Please set down exactly the lines of the listing below from the line containing "a $4 \times" through the line containing "created a Business", both lines included, leaving out all other lines.
┄┄┄┄┄┄┄┄┄┄┄┄┄┄┄┄┄┄┄┄
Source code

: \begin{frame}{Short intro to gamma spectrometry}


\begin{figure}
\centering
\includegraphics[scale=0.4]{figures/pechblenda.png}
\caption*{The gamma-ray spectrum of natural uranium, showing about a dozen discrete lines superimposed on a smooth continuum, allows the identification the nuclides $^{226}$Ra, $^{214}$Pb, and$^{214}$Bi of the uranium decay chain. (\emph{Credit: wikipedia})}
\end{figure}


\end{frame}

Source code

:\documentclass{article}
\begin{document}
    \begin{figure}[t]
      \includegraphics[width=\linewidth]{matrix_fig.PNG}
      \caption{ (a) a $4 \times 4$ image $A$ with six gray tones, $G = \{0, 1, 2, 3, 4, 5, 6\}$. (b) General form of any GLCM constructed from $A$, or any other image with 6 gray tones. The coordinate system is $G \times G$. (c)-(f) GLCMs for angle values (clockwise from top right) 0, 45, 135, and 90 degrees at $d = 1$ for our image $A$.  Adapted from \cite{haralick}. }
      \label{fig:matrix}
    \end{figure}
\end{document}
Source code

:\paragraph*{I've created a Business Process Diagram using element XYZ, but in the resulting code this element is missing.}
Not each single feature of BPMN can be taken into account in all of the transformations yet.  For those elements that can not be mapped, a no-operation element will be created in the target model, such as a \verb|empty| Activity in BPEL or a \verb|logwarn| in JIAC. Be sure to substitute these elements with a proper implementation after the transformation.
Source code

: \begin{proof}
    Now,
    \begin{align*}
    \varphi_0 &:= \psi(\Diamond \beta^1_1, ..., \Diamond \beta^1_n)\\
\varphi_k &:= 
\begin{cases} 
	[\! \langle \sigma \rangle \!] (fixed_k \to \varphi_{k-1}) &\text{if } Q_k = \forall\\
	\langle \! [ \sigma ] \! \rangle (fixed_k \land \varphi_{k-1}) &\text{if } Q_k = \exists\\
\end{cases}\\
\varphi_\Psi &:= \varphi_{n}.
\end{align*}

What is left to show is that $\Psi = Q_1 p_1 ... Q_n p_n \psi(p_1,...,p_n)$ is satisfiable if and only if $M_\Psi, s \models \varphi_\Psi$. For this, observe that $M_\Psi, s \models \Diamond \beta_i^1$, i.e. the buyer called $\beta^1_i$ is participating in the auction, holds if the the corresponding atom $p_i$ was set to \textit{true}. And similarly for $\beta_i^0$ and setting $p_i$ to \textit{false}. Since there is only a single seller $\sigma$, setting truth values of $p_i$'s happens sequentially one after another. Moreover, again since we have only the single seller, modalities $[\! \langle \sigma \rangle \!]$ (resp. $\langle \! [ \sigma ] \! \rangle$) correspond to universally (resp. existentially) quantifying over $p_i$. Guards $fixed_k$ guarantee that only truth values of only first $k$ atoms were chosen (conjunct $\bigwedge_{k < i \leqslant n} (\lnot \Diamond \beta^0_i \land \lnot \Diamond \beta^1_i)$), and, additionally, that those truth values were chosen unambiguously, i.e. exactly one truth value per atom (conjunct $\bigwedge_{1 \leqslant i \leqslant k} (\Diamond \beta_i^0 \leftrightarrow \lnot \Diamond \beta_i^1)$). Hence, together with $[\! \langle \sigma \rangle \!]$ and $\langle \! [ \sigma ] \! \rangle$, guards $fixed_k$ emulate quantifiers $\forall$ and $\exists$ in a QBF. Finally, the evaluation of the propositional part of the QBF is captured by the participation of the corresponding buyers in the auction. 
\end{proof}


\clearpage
┄┄┄┄┄┄┄┄┄┄┄┄┄┄┄┄┄┄┄┄
RESPONSE BOX –
      \caption{ (a) a $4 \times 4$ image $A$ with six gray tones, $G = \{0, 1, 2, 3, 4, 5, 6\}$. (b) General form of any GLCM constructed from $A$, or any other image with 6 gray tones. The coordinate system is $G \times G$. (c)-(f) GLCMs for angle values (clockwise from top right) 0, 45, 135, and 90 degrees at $d = 1$ for our image $A$.  Adapted from \cite{haralick}. }
      \label{fig:matrix}
    \end{figure}
\end{document}
Source code

:\paragraph*{I've created a Business Process Diagram using element XYZ, but in the resulting code this element is missing.}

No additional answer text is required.